Why the Ugly Mufflers? – Special FeatureThe truth about the trend toward larger—and uglier—exhaust pipes.

Back in about 1971, Triumph stopped putting its traditional tidy sausage-shaped mufflers on 750 Bonnevilles, replacing them with swoopy, Honda CB750-style megaphone mufflers. Very Buck Rogers. But young men, cash in hand, would ask at the dealership if they could still get, you know, the other kind. And we at the dealers had to say no. They were disappointed. Disappointed because for so many people, mufflers speak a powerful subconscious language. Don’t mess with it.  Sausage mufflers belonged on Bonnevilles. They looked right.

Megaphone-mufflers remained fashionable only until “four-into-ones” took over—the unique style of the 1025cc “sit-up-and-beg” Superbikes of the late 1970s. Soon, everyone knew that four-into-ones made way better power than phony megs. It stood to reason, right? Race bikes had ’em. They hadda be good. And as soon as social pressures required mufflers on racebikes (1976-onward, pretty much), a big upswept can with a fiberglass-backed perforated-metal liner became the hot muffler of choice. Looking into those straight-throughs, you could almost see the exhaust valves. Naturally, this wasn’t quiet enough for production, so vaguely racy-looking upswept cans were filled with the usual array of really effective quarter-wave tubes.

That pretty much left us where we’ve been for a couple of decades now, with some small exceptions. A straight four-into-one gave way to the powerband-widening four-into-two-into-one pipe, but if you didn’t look carefully under the engine, a 4-2-1 looked just like its simpler predecessor. And, maybe because humans have bilateral symmetry (you know—two arms, two legs…), there were always a few companies that split the collector and put a dashing, upswept, racer-style muffler on each side.

The central issue of muffling is what I will call “the Sportster problem.” The Harley Sportster hit the market in 1957—in the sausage muffler era. Trouble is, there’s not room enough for a full EPA-approved array of free-flowing and quiet quarter-wave tubes in such little mufflers, so you either get stylish-and-restrictive or good performance with giant mufflers the size of RFD (rural) mailboxes. That’s why, so often, big-engined sportbikes have not one muffler (for years the racers’ choice) but two. That much volume is required to combine good sound control and free flow.

An improvement over the original Z1000’s quad pipes? Uh, maybe not.

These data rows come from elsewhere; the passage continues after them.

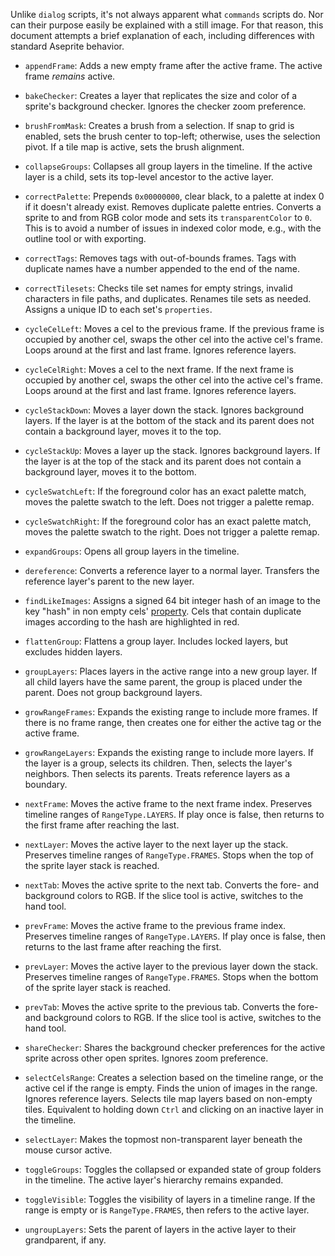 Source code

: Unlike `dialog` scripts, it's not always apparent what `commands` scripts do. Nor can their purpose easily be explained with a still image. For that reason, this document attempts a brief explanation of each, including differences with standard Aseprite behavior.

- `appendFrame`: Adds a new empty frame after the active frame. The active frame *remains* active.

- `bakeChecker`: Creates a layer that replicates the size and color of a sprite's background checker. Ignores the checker zoom preference.

- `brushFromMask`: Creates a brush from a selection. If snap to grid is enabled, sets the brush center to top-left; otherwise, uses the selection pivot. If a tile map is active, sets the brush alignment.

- `collapseGroups`: Collapses all group layers in the timeline. If the active layer is a child, sets its top-level ancestor to the active layer.

- `correctPalette`: Prepends `0x00000000`, clear black, to a palette at index 0 if it doesn't already exist. Removes duplicate palette entries. Converts a sprite to and from RGB color mode and sets its `transparentColor` to `0`. This is to avoid a number of issues in indexed color mode, e.g., with the outline tool or with exporting.

- `correctTags`: Removes tags with out-of-bounds frames. Tags with duplicate names have a number appended to the end of the name.

- `correctTilesets`: Checks tile set names for empty strings, invalid characters in file paths, and duplicates. Renames tile sets as needed. Assigns a unique ID to each set's `properties`.

- `cycleCelLeft`: Moves a cel to the previous frame. If the previous frame is occupied by another cel, swaps the other cel into the active cel's frame. Loops around at the first and last frame. Ignores reference layers.

- `cycleCelRight`: Moves a cel to the next frame. If the next frame is occupied by another cel, swaps the other cel into the active cel's frame. Loops around at the first and last frame. Ignores reference layers.

- `cycleStackDown`: Moves a layer down the stack. Ignores background layers. If the layer is at the bottom of the stack and its parent does not contain a background layer, moves it to the top.

- `cycleStackUp`: Moves a layer up the stack. Ignores background layers. If the layer is at the top of the stack and its parent does not contain a background layer, moves it to the bottom.

- `cycleSwatchLeft`: If the foreground color has an exact palette match, moves the palette swatch to the left. Does not trigger a palette remap.
 
- `cycleSwatchRight`: If the foreground color has an exact palette match, moves the palette swatch to the right. Does not trigger a palette remap.

- `expandGroups`: Opens all group layers in the timeline.

- `dereference`: Converts a reference layer to a normal layer. Transfers the reference layer's parent to the new layer.

- `findLikeImages`: Assigns a signed 64 bit integer hash of an image to the key "hash" in non empty cels' [property](https://github.com/aseprite/api/blob/main/api/properties.md). Cels that contain duplicate images according to the hash are highlighted in red.

- `flattenGroup`: Flattens a group layer. Includes locked layers, but excludes hidden layers.

- `groupLayers`: Places layers in the active range into a new group layer. If all child layers have the same parent, the group is placed under the parent. Does not group background layers.

- `growRangeFrames`: Expands the existing range to include more frames. If there is no frame range, then creates one for either the active tag or the active frame.

- `growRangeLayers`: Expands the existing range to include more layers. If the layer is a group, selects its children. Then, selects the layer's neighbors. Then selects its parents. Treats reference layers as a boundary.

- `nextFrame`: Moves the active frame to the next frame index. Preserves timeline ranges of `RangeType.LAYERS`. If play once is false, then returns to the first frame after reaching the last.

- `nextLayer`: Moves the active layer to the next layer up the stack. Preserves timeline ranges of `RangeType.FRAMES`. Stops when the top of the sprite layer stack is reached.

- `nextTab`: Moves the active sprite to the next tab. Converts the fore- and background colors to RGB. If the slice tool is active, switches to the hand tool.

- `prevFrame`: Moves the active frame to the previous frame index. Preserves timeline ranges of `RangeType.LAYERS`. If play once is false, then returns to the last frame after reaching the first.

- `prevLayer`: Moves the active layer to the previous layer down the stack. Preserves timeline ranges of `RangeType.FRAMES`. Stops when the bottom of the sprite layer stack is reached.

- `prevTab`: Moves the active sprite to the previous tab. Converts the fore- and background colors to RGB. If the slice tool is active, switches to the hand tool.

- `shareChecker`: Shares the background checker preferences for the active sprite across other open sprites. Ignores zoom preference.

- `selectCelsRange`: Creates a selection based on the timeline range, or the active cel if the range is empty. Finds the union of images in the range. Ignores reference layers. Selects tile map layers based on non-empty tiles. Equivalent to holding down `Ctrl` and clicking on an inactive layer in the timeline.

- `selectLayer`: Makes the topmost non-transparent layer beneath the mouse cursor active.

- `toggleGroups`: Toggles the collapsed or expanded state of group folders in the timeline. The active layer's hierarchy remains expanded.

- `toggleVisible`: Toggles the visibility of layers in a timeline range. If the range is empty or is `RangeType.FRAMES`, then refers to the active layer.

- `ungroupLayers`: Sets the parent of layers in the active layer to their grandparent, if any. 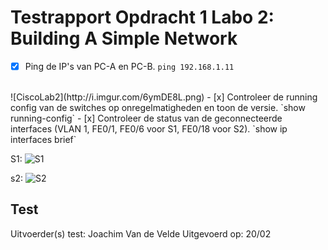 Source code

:# Testrapport Opdracht 1 Labo 2: Building A Simple Network

- [x] Ping de IP's van PC-A en PC-B. `ping 192.168.1.11`
<br>
![CiscoLab2](http://i.imgur.com/6ymDE8L.png)
- [x] Controleer de running config van de switches op onregelmatigheden en toon de versie. `show running-config`
- [x] Controleer de status van de geconnecteerde interfaces (VLAN 1, FE0/1, FE0/6 voor S1, FE0/18 voor S2). `show   ip interfaces brief`

S1:
![S1](http://i.imgur.com/2d2X7Iz.png)

s2:
![S2](http://i.imgur.com/x3TbJ2l.png)
## Test 

Uitvoerder(s) test: Joachim Van de Velde
Uitgevoerd op: 20/02

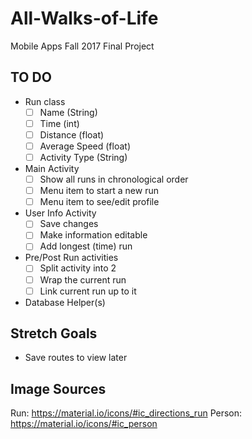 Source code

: # All-Walks-of-Life
Mobile Apps Fall 2017 Final Project

## TO DO
- Run class
  - [ ] Name (String)
  - [ ] Time (int)
  - [ ] Distance (float)
  - [ ] Average Speed (float)
  - [ ] Activity Type (String)
- Main Activity
  - [ ] Show all runs in chronological order
  - [ ] Menu item to start a new run
  - [ ] Menu item to see/edit profile
- User Info Activity
  - [ ] Save changes
  - [ ] Make information editable
  - [ ] Add longest (time) run
- Pre/Post Run activities
  - [ ] Split activity into 2
  - [ ] Wrap the current run
  - [ ] Link current run up to it
- Database Helper(s)

## Stretch Goals
- Save routes to view later

## Image Sources
Run: https://material.io/icons/#ic_directions_run
Person: https://material.io/icons/#ic_person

Enter Erik Buell, a man with his eyes always focused on performance. He sees all that room under the engine and comes up with his “torpedo-plane” muffler—a big, torpedo-like cylinder slung under the engine, with a little outlet out one side at the back. Yeah, it looks funny—call it “a Corvair muffler” if you like, but performance is good.

The stylists at the Big Four saw possibilities. What if the whole muffler could be concealed in the belly-pan? That would allow new visual solutions for the rear half of bikes, undisturbed by hot plumbing. Novelty! Increased sales!

Better yet, the wonks from the Mass Properties Department had a look. Bikes turn more quickly and require less suspension interference from damping when their major masses are pulled in toward the center. It’s the old difference in maneuverability between a 24-pound cannonball and a 24-pound ladder—the ball can be rotated in all directions a lot more easily than the ladder.

An alternative style put mufflers under the seat—a good visual solution but about as far in the “ladder direction” as you can go. Big cans on either side of the rear wheel were also “ladder-ish”—pretty far from the bike’s center—its engine. So you can bet that prototypes with Buell-like under-engine mufflers went into mass properties testing everywhere.

Production Departments loved the under-engine muffler because it’s hidden. That meant they could make a purely functional part that doesn’t have to be expensively “dressed-up” in eye-catching stainless or carbon fiber, as upswept mufflers do. Money saved! But the aftermarket resents being denied the usual place to present its logo or printed message.

With a car, you can close the lid (hood) on the perpetual war between available vehicle volume and the territorial claims of all its parts—the engine bay is packed full to the top. But on a bike you can still see the battle raging—many mufflers have been stuffed under engines but still squeeze out here and there, but we now have the problem of exhaust heat raising oil sump temperature.

There is a lot happening in research and development departments as manufacturers explore all the new possibilities and solutions. But any time there is an attempt to make a lot of power and pass EPA sound tests, the exhaust volume will need to be large. As this larger volume has become more necessary, styling continues to find ways to incorporate it into the overall design. As with many things, sometimes it works, and sometimes it doesn’t!